Der größte Feind: meine eigenen Grenzen
Es gibt viele Dinge, die beim Beginn einer Selbständigkeit schwer fallen. Mein größter Feind waren meine eigenen Grenzen und diese zu setzen. Das heißt, den Kopf zu schütteln, wenn das Honorar zu niedrig war. Projekte abzusagen, weil sie nicht zu meinem Style passen.
Grenzen sind wichtig, um dich zu schützen
Irgendwie habe ich Grenzen gehasst, denn man hat am anderen Ende jemanden unglücklich gemacht. Nach und nach habe ich begriffen, dass nicht die Grenzen mein Feind sind. Sie sind lediglich dazu da, zu zeigen, was mich glücklich macht – und was nicht.
Verstehen, definieren, umsetzen
Unterbezahlte Stunden, Projekte bei denen ich mich nicht ausleben konnte, haben mir gezeigt, dass es so nicht funktioniert. Dann war es Zeit, meine Grenzen zu verstehen. Im Detail zu definieren. Und umzusetzen.

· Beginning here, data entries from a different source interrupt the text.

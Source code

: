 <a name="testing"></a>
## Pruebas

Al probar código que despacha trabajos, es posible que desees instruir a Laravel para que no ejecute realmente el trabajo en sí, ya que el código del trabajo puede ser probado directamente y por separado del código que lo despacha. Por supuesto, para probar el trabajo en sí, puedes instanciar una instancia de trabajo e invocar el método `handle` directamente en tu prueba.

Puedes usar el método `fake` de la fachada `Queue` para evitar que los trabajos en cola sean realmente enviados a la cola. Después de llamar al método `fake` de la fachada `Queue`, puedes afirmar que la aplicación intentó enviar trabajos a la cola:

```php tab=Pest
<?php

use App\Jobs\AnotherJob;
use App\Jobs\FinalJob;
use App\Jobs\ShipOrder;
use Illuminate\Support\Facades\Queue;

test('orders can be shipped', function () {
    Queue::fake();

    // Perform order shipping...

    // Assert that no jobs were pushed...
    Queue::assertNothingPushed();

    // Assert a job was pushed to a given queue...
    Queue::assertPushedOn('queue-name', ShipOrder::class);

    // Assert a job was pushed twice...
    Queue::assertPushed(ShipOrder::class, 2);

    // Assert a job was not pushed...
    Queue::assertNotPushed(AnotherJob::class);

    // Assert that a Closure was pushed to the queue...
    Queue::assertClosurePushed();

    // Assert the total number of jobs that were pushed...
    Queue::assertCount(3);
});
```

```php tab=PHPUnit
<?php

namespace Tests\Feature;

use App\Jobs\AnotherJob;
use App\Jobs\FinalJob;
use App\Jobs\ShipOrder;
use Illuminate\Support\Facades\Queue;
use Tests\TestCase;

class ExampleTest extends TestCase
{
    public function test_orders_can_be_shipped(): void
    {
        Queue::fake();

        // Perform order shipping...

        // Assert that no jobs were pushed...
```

Nach jedem Nein wurde es leichter
Als Peoplepleaser schrie alles in mir, wenn ich nein sagte. Aber ich hatte mir Regeln gesetzt und aufgehört, diese zu verstellen. Nach jedem Nein merkte ich, dass es mir gut tat. Denn ich setzte mich für mich selbst ein. Machte mich zur Abwechslung selbst glücklich. Und darauf einen Prosti!